Imagine you’re a fly on the wall at the ultimate tea party—VID (very important dolls) only, of course. A certain 11½-inch So Cal blonde is networking center stage; the American Girls have formed a circle and are working at various arts and crafts projects, while the Bratz pack are text messaging their boyfriends.
But you can’t help staring at the doe-eyed redhead in the corner, trying to commune with the spiders (yeah, the party’s that boring…). She sighs, turns and pirouettes on her totally rockin’ peep-toe heels. And that was Miss Ellowyne Wilde. If you’re thinking this doll is quite unlike any you’ve seen before, that’s exactly what her creators at the Mullica Hill, NJ-based Wilde Imagination are hoping. “We wanted to bring something different to the doll world,” says Debra DeForte, the newly formed company’s marketing and sales director. The company also wanted a doll who is of the moment, and definitely in touch with the times. “Ellowyne was inspired by Japanese anime, the fashion illustrations of Ruben Toledo, Steve Madden shoe ads in which models had digitally enhanced heads and feet, and any number of other pop culture references,” DeForte explains .A promising provenance, indeed. And it never hurts if you’ve engaged one of the doll world’s brightest stars to design your first line.

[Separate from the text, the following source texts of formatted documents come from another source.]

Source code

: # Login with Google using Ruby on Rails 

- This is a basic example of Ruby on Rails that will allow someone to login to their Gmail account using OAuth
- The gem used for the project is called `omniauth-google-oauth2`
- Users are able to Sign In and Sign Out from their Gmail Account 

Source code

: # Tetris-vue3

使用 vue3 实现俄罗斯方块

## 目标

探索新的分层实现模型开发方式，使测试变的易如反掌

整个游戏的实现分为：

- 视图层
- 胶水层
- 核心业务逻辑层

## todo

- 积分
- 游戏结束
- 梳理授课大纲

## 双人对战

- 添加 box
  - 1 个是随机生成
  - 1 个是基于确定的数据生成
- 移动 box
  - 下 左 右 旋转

When it came to finding the creative force behind Ellowyne, looking to award-winning Robert Tonner, known for dolls that embody endless charm and chic, was a no-brainer. “Wilde Imagination wants to work with the best in the business, which naturally led us to Robert,” DeForte notes. “We asked him to develop the line and present it when it was finished. We totally trusted him to develop something special. It’s a great way to work with an artist.”
Tonner concurs, completely. “It was a dream come true,” says the designer. “Complete artistic control!” Although, as it turns out, there was indeed someone other than Tonner pulling the strings.
A Star Is Born (hmmm…better make that A Star is Bored)
You know a Robert Tonner doll when you see one—and that’s a good thing. But when the artist set out to design his first creation for Wilde Imagination, he had to find a balance between his signature style and ensuring that Ellowyne remains “her own doll.” “I knew I wanted a totally different look, but at the same time, this was a doll that I wanted to sculpt myself, rather than hire another sculptor to do her, based on my design,” Tonner says.
During the sculpting process, Tonner kept reference materials around all the time—fashion design illustrations, romantic references, looks from movies and magazines, with a little current Goth—to keep himself on the right track. “But the more I developed the woman she was becoming,” he says, “the more her looks designed themselves. She more or less directed her own look.”
As Ellowyne began to emerge, Tonner found his own personality giving way to his “inner Ellowyne.” “When I sculpt a doll, I try to ‘feel’ the mood,” he tells us. “Ellowyne was slouching the whole time I sculpted her—and her hands, for example, became especially expressive. This doll, more than any other, truly has a personality, and it made her very interesting for me to create.”
21st Century Fox
According to her accompanying biography, Ellowyne’s not quite depressed, but suffers from eternal boredom. She loves antiques and old clocks, hunting in thrift shops for cool clothes and dines on whipped cream and edible flowers. She’s all about lots of sighing, pouting and not quite fitting in. We couldn’t help but ask her creator what he really thought about Ellowyne—and if he’d like to hang out with her. “I think I’d like her, but at the same time, I’d feel a little sorry for her,” Tonner muses. “I doubt if we’d have much in common. I’m personally pretty upbeat about things, and Ellowyne is definitely not!”
“Well, she’s definitely not a perfect fashion diva,” DeForte chimes in, “and although her story is a bit dark, it’s also funny, mysterious and very intriguing.”
Just ask the more than 200 collectors on hand for our heroine’s unveiling at the Third annual Tonner Doll Convention in Denver this past August. The first doll in the line, “Ellowyne Wilde: Her Reluctant Debut,” a limited edition of 350, sold out in just 24 hours. The reception was equally warm at the Doll & Teddy Expo later that month. “Collectors loved her beautiful face, and the amazing details in her outfits—and, of course, her storyline,” DeForte reports.
The company is betting that it’s not just doll aficionados who’ll fall in love with this truly unique character. “Ellowyne’s story will bring her to a broader audience; perhaps anime collectors and younger collectors who love fashion and can relate to her sullen personality,” continues Deforte, adding that the company plans on selling the line direct to consumers via mailings and an e-commerce website (www.wildeimagina tion.com). Collectors can join the company’s mailing list via the website or find her at FAO Schwarz, the only retailer to carry the line.
“My hope is that Ellowyne will appeal to all those people out there who, at one time or another, didn’t understand the world and didn’t feel that they fit in,” Tonner notes.
Besides, when you look that good, how bad can perpetual boredom and endless sighing possibly be?